What to do:
What is printed must match, line for line, the records from their first line through the line containing "- Virtual commits", with pictures left out.

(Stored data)
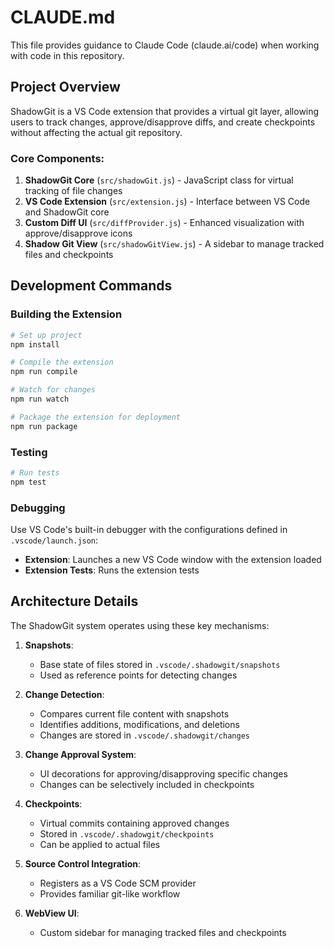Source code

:# CLAUDE.md

This file provides guidance to Claude Code (claude.ai/code) when working with code in this repository.

## Project Overview

ShadowGit is a VS Code extension that provides a virtual git layer, allowing users to track changes, approve/disapprove diffs, and create checkpoints without affecting the actual git repository.

### Core Components:

1. **ShadowGit Core** (`src/shadowGit.js`) - JavaScript class for virtual tracking of file changes
2. **VS Code Extension** (`src/extension.js`) - Interface between VS Code and ShadowGit core
3. **Custom Diff UI** (`src/diffProvider.js`) - Enhanced visualization with approve/disapprove icons
4. **Shadow Git View** (`src/shadowGitView.js`) - A sidebar to manage tracked files and checkpoints

## Development Commands

### Building the Extension

```bash
# Set up project
npm install

# Compile the extension
npm run compile

# Watch for changes
npm run watch 

# Package the extension for deployment
npm run package
```

### Testing

```bash
# Run tests
npm test
```

### Debugging

Use VS Code's built-in debugger with the configurations defined in `.vscode/launch.json`:
- **Extension**: Launches a new VS Code window with the extension loaded
- **Extension Tests**: Runs the extension tests

## Architecture Details

The ShadowGit system operates using these key mechanisms:

1. **Snapshots**: 
   - Base state of files stored in `.vscode/.shadowgit/snapshots`
   - Used as reference points for detecting changes

2. **Change Detection**: 
   - Compares current file content with snapshots
   - Identifies additions, modifications, and deletions
   - Changes are stored in `.vscode/.shadowgit/changes`

3. **Change Approval System**:
   - UI decorations for approving/disapproving specific changes
   - Changes can be selectively included in checkpoints

4. **Checkpoints**:
   - Virtual commits containing approved changes
   - Stored in `.vscode/.shadowgit/checkpoints`
   - Can be applied to actual files

5. **Source Control Integration**:
   - Registers as a VS Code SCM provider
   - Provides familiar git-like workflow

6. **WebView UI**:
   - Custom sidebar for managing tracked files and checkpoints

Answer space:
Source code

:# CLAUDE.md

This file provides guidance to Claude Code (claude.ai/code) when working with code in this repository.

## Project Overview

ShadowGit is a VS Code extension that provides a virtual git layer, allowing users to track changes, approve/disapprove diffs, and create checkpoints without affecting the actual git repository.

### Core Components:

1. **ShadowGit Core** (`src/shadowGit.js`) - JavaScript class for virtual tracking of file changes
2. **VS Code Extension** (`src/extension.js`) - Interface between VS Code and ShadowGit core
3. **Custom Diff UI** (`src/diffProvider.js`) - Enhanced visualization with approve/disapprove icons
4. **Shadow Git View** (`src/shadowGitView.js`) - A sidebar to manage tracked files and checkpoints

## Development Commands

### Building the Extension

```bash
# Set up project
npm install

# Compile the extension
npm run compile

# Watch for changes
npm run watch 

# Package the extension for deployment
npm run package
```

### Testing

```bash
# Run tests
npm test
```

### Debugging

Use VS Code's built-in debugger with the configurations defined in `.vscode/launch.json`:
- **Extension**: Launches a new VS Code window with the extension loaded
- **Extension Tests**: Runs the extension tests

## Architecture Details

The ShadowGit system operates using these key mechanisms:

1. **Snapshots**: 
   - Base state of files stored in `.vscode/.shadowgit/snapshots`
   - Used as reference points for detecting changes

2. **Change Detection**: 
   - Compares current file content with snapshots
   - Identifies additions, modifications, and deletions
   - Changes are stored in `.vscode/.shadowgit/changes`

3. **Change Approval System**:
   - UI decorations for approving/disapproving specific changes
   - Changes can be selectively included in checkpoints

4. **Checkpoints**:
   - Virtual commits containing approved changes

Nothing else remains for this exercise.